- Born: September 2, 1945 New York City, U.S.
- Died: November 26, 2019 (aged 74) Cleveland, Ohio, U.S.
- Education: The City College of New York
- Alma mater: Wharton School of the University of Pennsylvania
- Title: Chairman, First Reserve Corporation
- Term: 2004-2019
- Board member of: Dresser-Rand Group Weatherford International
- Spouse: Linda Rodger (until his death)
- Children: 2

= William E. Macaulay =

American businessman (1945–2019)

William Edward Macaulay (September 2, 1945 – November 26, 2019) was an American billionaire businessman, and the CEO and chairman of First Reserve Corporation, the world's largest private equity fund specialized in the energy industry, with $21.5 billion under management.

==Early life==
Raised in The Bronx borough of New York City, Macaulay spent "rough days" at DeWitt Clinton High School, afflicted by overcrowding and ethnic tensions. Macaulay graduated with a bachelor's degree in economics from City College of New York and an MBA from the Wharton School at the University of Pennsylvania, where he also served as a member of the executive board. He was chairman of the Rogosin Institute, and chairman of the advisory board of The City University of New York.

==Career==
Macaulay, chairman of First Reserve Corporation, was with the firm since its founding in 1983 until his death in 2019. He was responsible for supervision of all aspects of the firm's investment program and strategy, as well as overall management of the firm.

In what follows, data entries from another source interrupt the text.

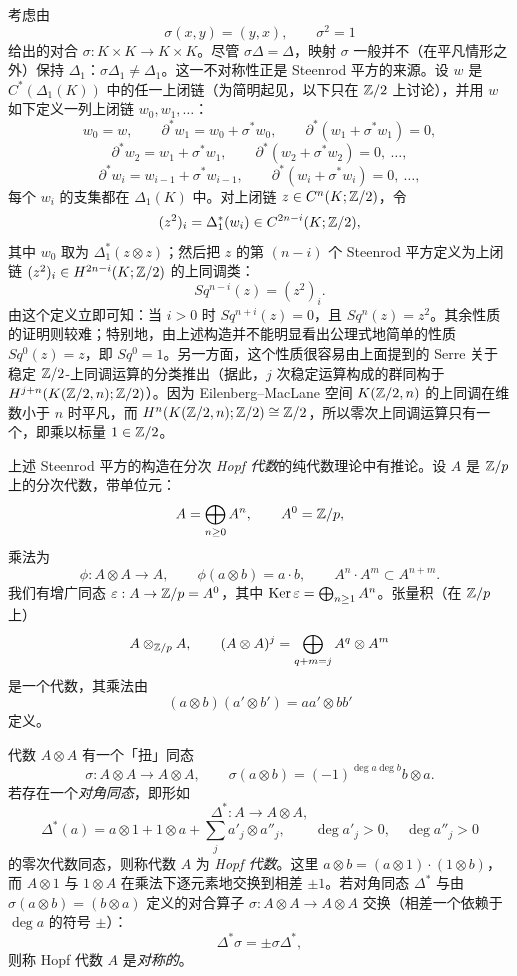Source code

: 考虑由
\[
\sigma(x,y)=(y,x),\qquad\sigma^2=1
\]
给出的对合 $\sigma:K\times K\to K\times K$。尽管 $\sigma\Delta=\Delta$，映射 $\sigma$ 一般并不（在平凡情形之外）保持 $\Delta_1$：$\sigma\Delta_1\ne\Delta_1$。这一不对称性正是 Steenrod 平方的来源。设 $w$ 是 $C^*(\Delta_1(K))$ 中的任一上闭链（为简明起见，以下只在 $\mathbb{Z}/2$ 上讨论），并用 $w$ 如下定义一列上闭链 $w_0,w_1,\dots$：
\[
w_0=w,\qquad \partial^*w_1=w_0+\sigma^*w_0,\qquad \partial^*(w_1+\sigma^*w_1)=0,
\]
\[
\partial^*w_2=w_1+\sigma^*w_1,\qquad \partial^*(w_2+\sigma^*w_2)=0,\ \dots,
\]
\[
\partial^*w_i=w_{i-1}+\sigma^*w_{i-1},\qquad \partial^*(w_i+\sigma^*w_i)=0,\ \dots,
\]
每个 $w_i$ 的支集都在 $\Delta_1(K)$ 中。对上闭链 $z\in C^n(K;\mathbb{Z}/2)$，令
\[
(z^2)_i=\Delta_1^*(w_i)\in C^{2n-i}(K;\mathbb{Z}/2),
\]
其中 $w_0$ 取为 $\Delta_1^*(z\otimes z)$；然后把 $z$ 的第 $(n-i)$ 个 Steenrod 平方定义为上闭链 $(z^2)_i\in H^{2n-i}(K;\mathbb{Z}/2)$ 的上同调类：
\[
Sq^{n-i}(z)=(z^2)_i.
\]
由这个定义立即可知：当 $i>0$ 时 $Sq^{n+i}(z)=0$，且 $Sq^n(z)=z^2$。其余性质的证明则较难；特别地，由上述构造并不能明显看出公理式地简单的性质 $Sq^0(z)=z$，即 $Sq^0=1$。另一方面，这个性质很容易由上面提到的 Serre 关于稳定 $\mathbb{Z}/2$-上同调运算的分类推出（据此，$j$ 次稳定运算构成的群同构于 $H^{j+n}(K(\mathbb{Z}/2,n);\mathbb{Z}/2)$）。因为 Eilenberg--MacLane 空间 $K(\mathbb{Z}/2,n)$ 的上同调在维数小于 $n$ 时平凡，而 $H^n(K(\mathbb{Z}/2,n);\mathbb{Z}/2)\cong\mathbb{Z}/2$，所以零次上同调运算只有一个，即乘以标量 $1\in\mathbb{Z}/2$。


上述 Steenrod 平方的构造在分次 \emph{Hopf 代数}的纯代数理论中有推论。设 $A$ 是 $\mathbb{Z}/p$ 上的分次代数，带单位元：
\[
A=\bigoplus_{n\ge0}A^n,\qquad A^0=\mathbb{Z}/p,
\]
乘法为
\[
\phi:A\otimes A\longrightarrow A,\qquad \phi(a\otimes b)=a\cdot b,\qquad A^n\cdot A^m\subset A^{n+m}.
\]
我们有增广同态 $\varepsilon:A\to\mathbb{Z}/p=A^0$，其中 $\operatorname{Ker}\varepsilon=\bigoplus_{n\ge1}A^n$。张量积（在 $\mathbb{Z}/p$ 上）
\[
A\otimes_{\mathbb{Z}/p}A,\qquad (A\otimes A)^j=\bigoplus_{q+m=j}A^q\otimes A^m
\]
是一个代数，其乘法由
\[
(a\otimes b)(a'\otimes b')=aa'\otimes bb'
\]
定义。

代数 $A\otimes A$ 有一个「扭」同态
\[
\sigma:A\otimes A\longrightarrow A\otimes A,\qquad \sigma(a\otimes b)=(-1)^{\deg a\deg b}b\otimes a.
\]
若存在一个\emph{对角同态}，即形如
\[
\Delta^*:A\longrightarrow A\otimes A,
\]
\[
\Delta^*(a)=a\otimes1+1\otimes a+\sum_j a'_j\otimes a''_j,\qquad \deg a'_j>0,\quad \deg a''_j>0
\]
的零次代数同态，则称代数 $A$ 为 \emph{Hopf 代数}。这里 $a\otimes b=(a\otimes1)\cdot(1\otimes b)$，而 $A\otimes1$ 与 $1\otimes A$ 在乘法下逐元素地交换到相差 $\pm1$。若对角同态 $\Delta^*$ 与由 $\sigma(a\otimes b)=(b\otimes a)$ 定义的对合算子 $\sigma:A\otimes A\to A\otimes A$ 交换（相差一个依赖于 $\deg a$ 的符号 $\pm$）：
\[
\Delta^*\sigma=\pm\sigma\Delta^*,
\]
则称 Hopf 代数 $A$ 是\emph{对称的}。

Prior to acquiring First Reserve with John Hill in 1983, Macaulay was a co-founder of Meridien Capital Company, a private equity buyout firm. From 1972 to 1982, Macaulay was with Oppenheimer & Co, where he served as director of corporate finance with responsibility for investing Oppenheimer's capital in private equity transactions. At Oppenheimer, he also served as a general partner and member of the management committee of Oppenheimer & Co, as well as president of Oppenheimer Energy Corporation. He was the founder and largest stockholder of Peppermill Oil Company.

Macaulay was ranked in the top 400 richest American list by Forbes.

In September 2006, Macaulay donated $30 million to the City University of New York, (the largest single donation in its history), to purchase a brownstone at 35 West 67th Street that would house The William E. Macaulay Honors College, and to create an endowment to support the college.

==Personal life==
Macaulay was married to Linda Rodger, with two children, two grandchildren, and lived in Greenwich, Connecticut. He died on November 26, 2019, at the age of 74 in Cleveland from a heart attack.

Linda introduced Bill to ornithology and bird recordings, and they were supporters of the Macaulay Library of birdsong.